Can a broken windscreen be recycled?
It’s Recycling 101: glass can be recycled, right? While it’s perfectly normal to (gently) throw an empty glass bottle into the recycling bin, not all glass is created equal. Generally speaking, more complex materials are harder to recycle, thanks to the difficulty involved in separating their different component parts. This creates an end-of-life conundrum.
The types of glass used to make car windshields and car windows are examples of such a materials. With windshields, a layer of plastic film (polyvinyl butyral) is sandwiched between two layers of safety glass, while tempered glass, a type of safety glass, is used for the windows. This is what stops them from shattering into dangerous shards when they break—it’s specially designed with our safety in mind, rather than ease of end-of-use recycling. Because of this, glass from windscreens can’t be processed through the normal glass recycling system—at least, not in Australia—so it generally ends up in landfill.
We can’t use automotive glass to make new glass, as we do with the other types of glass we toss into our recycling bins at home. But what if we don’t try to make it into new glass, but use its fundamental elements to produce a completely different material?
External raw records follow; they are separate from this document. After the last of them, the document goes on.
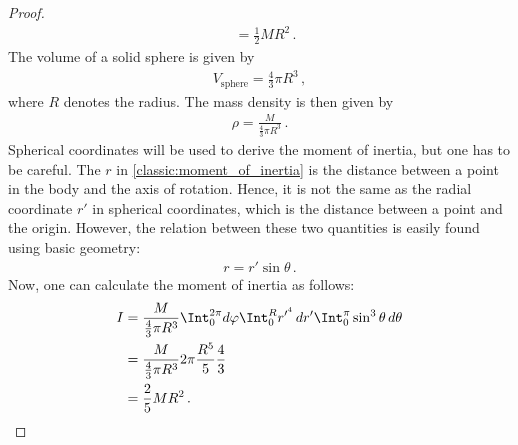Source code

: \begin{example}
\begin{mdframed}[roundcorner=10pt, linecolor=blue, linewidth=1pt]
\begin{proof}
\begin{align*}
                    &= \frac{1}{2}MR^2\,.
                \end{align*}
                The volume of a solid sphere is given by
                \begin{gather*}
                    V_{\text{sphere}} = \frac{4}{3}\pi R^3\,,
                \end{gather*}
                where $R$ denotes the radius. The mass density is then given by
                \begin{gather*}
                    \rho = \frac{M}{\frac{4}{3}\pi R^3}\,.
                \end{gather*}
                Spherical coordinates will be used to derive the moment of inertia, but one has to be careful. The $r$ in \cref{classic:moment_of_inertia} is the distance between a point in the body and the axis of rotation. Hence, it is not the same as the radial coordinate $r'$ in spherical coordinates, which is the distance between a point and the origin. However, the relation between these two quantities is easily found using basic geometry:
                \begin{gather*}
                    r=r'\sin\theta\,.
                \end{gather*}
                Now, one can calculate the moment of inertia as follows:
                \begin{align*}
                    I &= \frac{M}{\frac{4}{3}\pi R^3}\Int_0^{2\pi}d\varphi\Int_0^Rr'^{^4}\,dr'\Int_0^\pi\sin^3\theta\,d\theta\\
                    &= \frac{M}{\frac{4}{3}\pi R^3} 2\pi\frac{R^5}{5}\frac{4}{3}\\
                    &= \frac{2}{5}MR^2\,.
                \end{align*}
            \end{proof}
        \end{mdframed}
    \end{example}


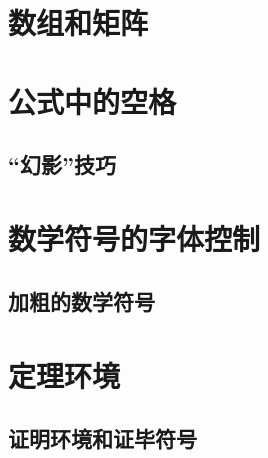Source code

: \section{数组和矩阵}

\leavevmode\nobreakspace

\section{公式中的空格}

\leavevmode\nobreakspace

\subsection{“幻影”技巧}

\leavevmode\nobreakspace

\section{数学符号的字体控制}

\leavevmode\nobreakspace

\subsection{加粗的数学符号}

\leavevmode\nobreakspace

\section{定理环境}

\leavevmode\nobreakspace

\subsection{证明环境和证毕符号}

\leavevmode\nobreakspace

\endinput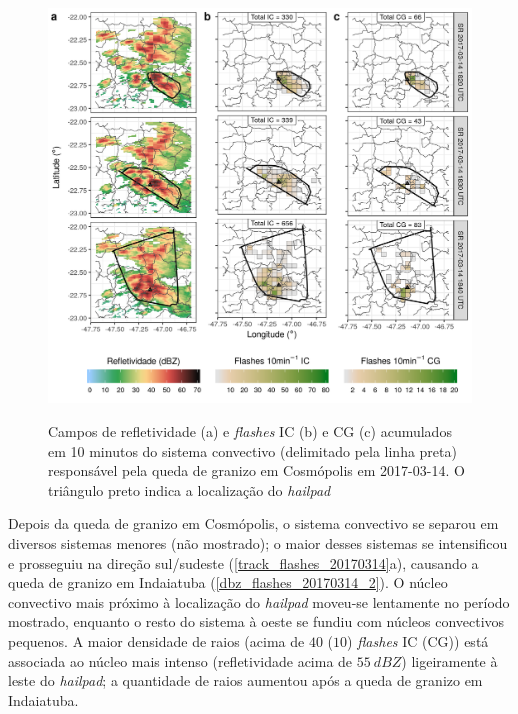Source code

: \begin{figure}[htb]
	\centering
	\caption{Campos de refletividade (a) e \textit{flashes} IC (b) e CG (c) acumulados em 10 minutos do sistema convectivo (delimitado pela linha preta) responsável pela queda de granizo em Cosmópolis em 2017-03-14. O triângulo preto indica a localização do \textit{hailpad}} 
	\label{dbz_flashes_20170314_1}
	\includegraphics[width=0.99\columnwidth]{../General_Processing/figures/clusters_flashes_2017-03-14_1830_ptbr.png} \\
\end{figure}

Depois da queda de granizo em Cosmópolis, o sistema convectivo se separou em diversos sistemas menores (não mostrado); o maior desses sistemas se intensificou e prosseguiu na direção sul/sudeste (\autoref{track_flashes_20170314}a), causando a queda de granizo em Indaiatuba (\autoref{dbz_flashes_20170314_2}). O núcleo convectivo mais próximo à localização do \textit{hailpad} moveu-se lentamente no período mostrado, enquanto o resto do sistema à oeste se fundiu com núcleos convectivos pequenos. A maior densidade de raios (acima de $40$ ($10$) \textit{flashes} IC (CG)) está associada ao núcleo mais intenso (refletividade acima de $55\:dBZ$) ligeiramente à leste do \textit{hailpad}; a quantidade de raios aumentou após a queda de granizo em Indaiatuba. 

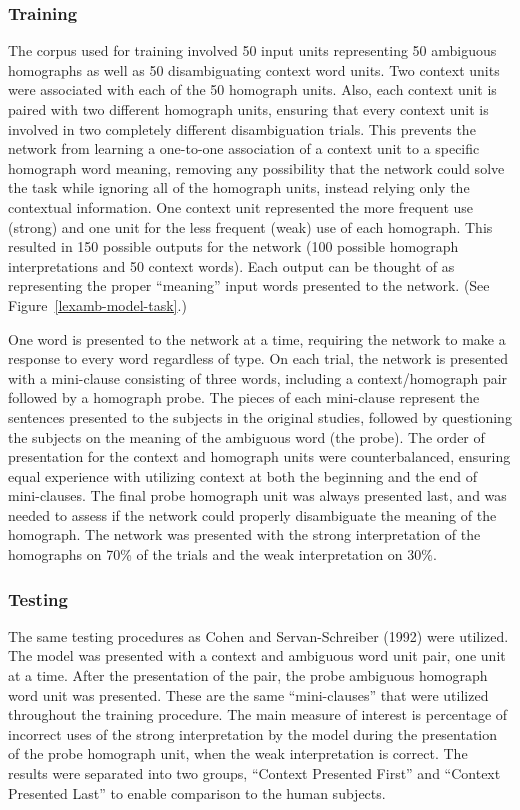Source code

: \subsubsection{Training}
The corpus used for training involved 50 input units representing 50 ambiguous homographs as well as 50 disambiguating context word units.  Two context units were associated with each of the 50 homograph units. Also, each context unit is paired with two different homograph units, ensuring that every context unit is involved in two completely different disambiguation trials.  This prevents the network from learning a one-to-one association of a context unit to a specific homograph word meaning, removing any possibility that the network could solve the task while ignoring all of the homograph units, instead relying only the contextual information.  One context unit represented the more frequent use (strong) and one unit for the less frequent (weak) use of each homograph.  This resulted in 150 possible outputs for the network (100 possible homograph interpretations and 50 context words).  Each output can be thought of as representing the proper ``meaning'' input words presented to the network.  (See Figure~\ref{lexamb-model-task}.)  %

One word is presented to the network at a time, requiring the network to make a response to every word regardless of type.  On each trial, the network is presented with a mini-clause consisting of three words, including a context/homograph pair followed by a homograph probe. The pieces of each mini-clause represent the sentences presented to the subjects in the original studies, followed by questioning the subjects on the meaning of the ambiguous word (the probe).  The order of presentation for the context and homograph units were counterbalanced, ensuring equal experience with utilizing context at both the beginning and the end of mini-clauses.  The final probe homograph unit was always presented last, and was needed to assess if the network could properly disambiguate the meaning of the homograph. The network was presented with the strong interpretation of the homographs on 70\% of the trials and the weak interpretation on 30\%.

\subsubsection{Testing}
The same testing procedures as Cohen and Servan-Schreiber (1992) were utilized.  The model was presented with a context and ambiguous word unit pair, one unit at a time. After the presentation of the pair, the probe ambiguous homograph word unit was presented.  These are the same ``mini-clauses'' that were utilized throughout the training procedure. The main measure of interest is percentage of incorrect uses of the strong interpretation by the model during the presentation of the probe homograph unit, when the weak interpretation is correct.  The results were separated into two groups, ``Context Presented First'' and ``Context Presented Last'' to enable comparison to the human subjects.


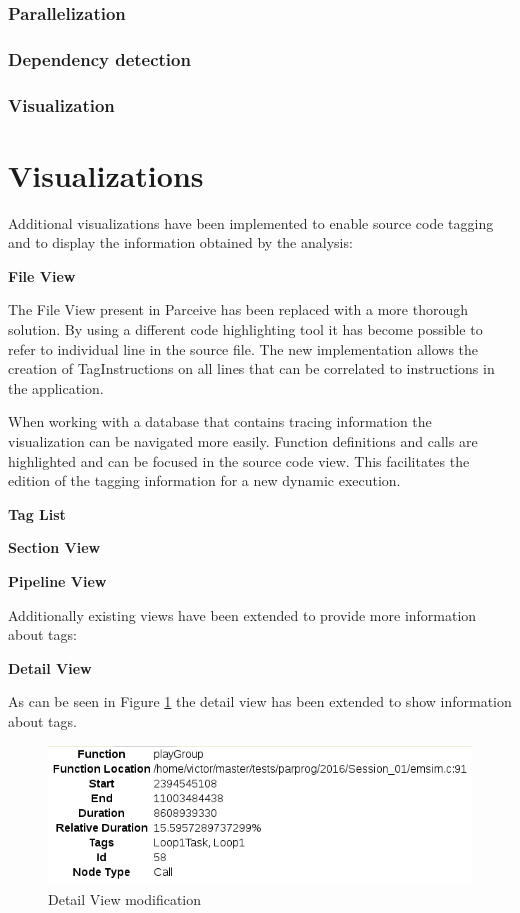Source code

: \subsubsection{Parallelization}
\subsubsection{Dependency detection}
\subsubsection{Visualization}

\section{Visualizations}

Additional visualizations have been implemented to enable source code tagging and to display the information obtained by the analysis:

\textbf{File View}

The File View present in Parceive has been replaced with a more thorough solution. By using a different code highlighting tool \cite{googleprettify} it has become possible to refer to individual line in the source file. The new implementation allows the creation of TagInstructions on all lines that can be correlated to instructions in the application.

When working with a database that contains tracing information the visualization can be navigated more easily. Function definitions and calls are highlighted and can be focused in the source code view. This facilitates the edition of the tagging information for a new dynamic execution.

\textbf{Tag List}

\textbf{Section View}

\textbf{Pipeline View}

Additionally existing views have been extended to provide more information about tags:

\textbf{Detail View}

As can be seen in Figure \ref{cap3:detail} the detail view has been extended to show information about tags. 

\begin{figure}
	\centering
	\includegraphics[width=1\textwidth]{detail-mod}
	\caption{Detail View modification}
	\label{cap3:detail}
\end{figure}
Glass is made of silica (SiO₂, a compound of silicon and oxygen) and other oxides. If we react old windscreen glass in a furnace at 1550 °C, along with some iron oxide, we can produce a useful ferro-silicon alloy that has range of industrial applications, including as a valuable alloy in the manufacture of steel. The reaction is a reduction reaction, where oxygen from both the iron oxide (Fe₂O₃) and silica (SiO₂) is pulled out of these compounds.
To do this, we need some carbon in the mix, which acts as the reductant, taking the oxygen from the two oxides to form carbon monoxide (CO) gas. And guess what makes a nice carbon source for this reaction? A type of plastic called bakelite which is used in—you guessed it—cars! Bakelite is a thermoset, meaning it can't be remoulded and is therefore difficult to recycle using conventional approaches. It generally ends up in landfill.
This method is yet to be commercialised, but it could offer a future method of efficient recycling for automotive glass and much of the plastic found in cars. Using the 're-forming' process bypasses the need to separate the layers of glass from the layers of plastic sandwiched between them—the sort of chore that makes traditional recycling of these types of composite products uneconomical.
Rather than mining quartz to obtain silicon, we can look to old windscreens as a potential resource, mixing them with the plastics from cars to create new pathways for processing these composite materials. It’s a potential win-win situation for industry and the environment.